My children’s literature professor: Poor lady. I’ve wondered whether she was asked to resign from her last job. She’s terribly disorganized, and she’s horribly rude toward students she doesn’t like (she likes me, so I’m safe from her rudeness). And the thing is, I really don’t think she realizes that she’s being rude. It’s a shame, since this was the single class I was most looking forward to, and now it’s become one that I just need to get through without my face permanently freezing in a wince.
My teaching reading professor: Quirky but cool. Has us do a lot with construction paper. Not the world’s toughest teacher, but has a very good grasp of theory, and I’m learning a lot from her.

I’ve been in the workforce for seven years now, and I’m returning to school. My criticisms of fellow students are a lot harsher than my criticisms of my professors. But I’ve got a right to whinge about the professors, and strangely, I don’t have to choose between whinging and studying.

Daniel

Lamest. Pitting. Ever.

–Cliffy

The “right to complain”.

First of all, that’s all it is. It’s complaining. It’s not working for change. It’s not trying to deal with the object of one’s complaint. It’s just whining. One kid’s gripe is another kid’s “opposite of gripe”. I guarantee there were some kids sitting in Oober’s class, kids who showed up 5 minutes early, ready to take their quizzes, looking at him through the glass thinking, “good”, thinking, “man, I like this teacher. He doesn’t take crap and isn’t vying for affection.”
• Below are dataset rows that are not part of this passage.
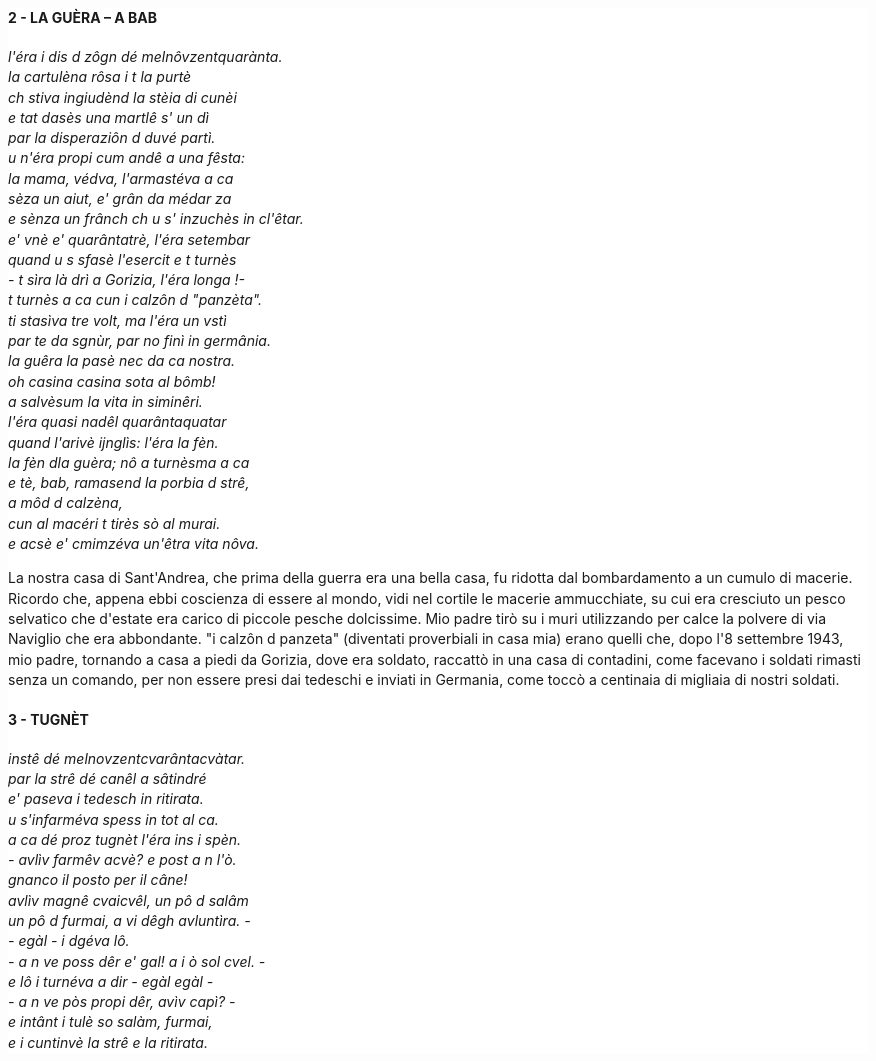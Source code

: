 

#### 2 - LA GUÈRA – A BAB

*l'éra i dis d zôgn dé melnôvzentquarànta.  
la cartulèna rôsa i t la purtè  
ch stiva ingiudènd la stèia di cunèi   
e tat dasès una martlê s' un dì  
par la disperaziôn d duvé partì.  
u n'éra propi cum andê a una fêsta:  
la mama, védva, l'armastéva a ca  
sèza un aiut, e' grân da médar za  
e sènza un frânch ch u s' inzuchès in cl'êtar.  
e' vnè  e' quarântatrè, l'éra setembar  
quand u s sfasè l'esercit e t turnès  
\- t sìra là drì a Gorizia, l'éra longa !-  
t turnès a ca cun i calzôn d "panzèta".  
ti stasìva tre volt, ma l'éra un vstì   
par te da sgnùr, par no finì in germânia.  
la guêra la pasè nec da ca nostra.  
oh casina casina sota al bômb!  
a salvèsum la vita in siminêri.  
l'éra quasi nadêl quarântaquatar  
quand l'arivè ijnglìs: l'éra la fèn.  
la fèn dla guèra; nô a turnèsma a ca  
e tè, bab, ramasend la porbia d strê,  
a môd d calzèna,  
cun al macéri t tirès sò al murai.  
e acsè e' cmimzéva un'êtra vita nôva.*

La nostra casa di Sant'Andrea, che prima della guerra era una bella casa, fu ridotta dal bombardamento a un cumulo di macerie. Ricordo che, appena ebbi coscienza di essere al mondo, vidi nel cortile le macerie ammucchiate, su cui era cresciuto un pesco selvatico che d'estate era carico di  piccole pesche dolcissime.
Mio padre tirò su i muri utilizzando per calce la polvere di via Naviglio che era abbondante.
"i calzôn d panzeta" (diventati proverbiali in casa mia) erano quelli che, dopo l'8 settembre 1943, mio padre, tornando a casa a piedi da Gorizia, dove era soldato, raccattò in una casa di contadini, come facevano i soldati rimasti senza un comando, per non essere presi dai tedeschi e inviati in Germania, come toccò a centinaia di migliaia di nostri soldati.



#### 3 - TUGNÈT

*instê dé melnovzentcvarântacvàtar.  
par la strê dé canêl a sâtindré  
e' paseva i tedesch in ritirata.  
u s'infarméva spess in tot al ca.  
a ca dé proz tugnèt l'éra ins i spèn.  
\- avlìv farmêv acvè? e post a n l'ò.  
gnanco il posto per il câne!  
avlìv magnê cvaicvêl, un pô d salâm  
un pô d furmai, a vi dêgh avluntìra. -  
\- egàl - i dgéva lô.  
\- a n ve poss dêr e' gal! a i ò sol cvel. -   
e lô i turnéva a dir - egàl egàl -    
\- a n ve pòs propi dêr, avìv capì? -  
e intânt i tulè so salàm, furmai,  
e i cuntinvè la strê e la ritirata.*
Second of all, they paid, but they’re also willingly going there. They asked the school, “please let me in”. The school let them in, and now they’re bitching about how the school operates. It’s not like they were conscripted into University.

Lastly, my main point was: it’s just counterproductive. I’m not trying to take away anyone’s right to complain. We all have that. Some of us just choose not the exercise it.

Whereas this thread is…?

Daniel

Advice.

If so, you’re not the world’s best advice giver, given that you couch it in so many insults that nobody on earth is going to take it. Either you didn’t intend it as advice but rather intended it as complaining; or you’re incompetent at giving advice.

Daniel

But then you would have learned to put up with…

Since Trunk cannot give the whiners the sound physical thrashing they deserve he is forced to use the only weapon at his command, the keyboard.

College students so fucking ENTITLED to everything. I agree with the OP.

First of all, most of them are not paying for an education. Their parents are, and the state is, and student loans are. They haven’t earned it. The students who are paying their own way complain less. They’ve lived enough to know they aren’t entitled to have things done their way. They aren’t spoiled bratty shits, padding into class 10 minutes late in their flip flops and text messaging their buddies and eat in class and chewing with their mouth open and bitching about every thing. Second of all, paying for an education doesn’t mean you’re right about anything. The professor has been there longer than you and knows more. Accept that. It’s the first step in your education.

And which of those things, pray tell, were the “spoiled bratty shits” in the linked threads doing? Please be specific.

When I go to a restaurant, the chef has been there longer than I have and probably knows more about food than I do. If he gives me rotten eggplant, I’m still gonna send it back.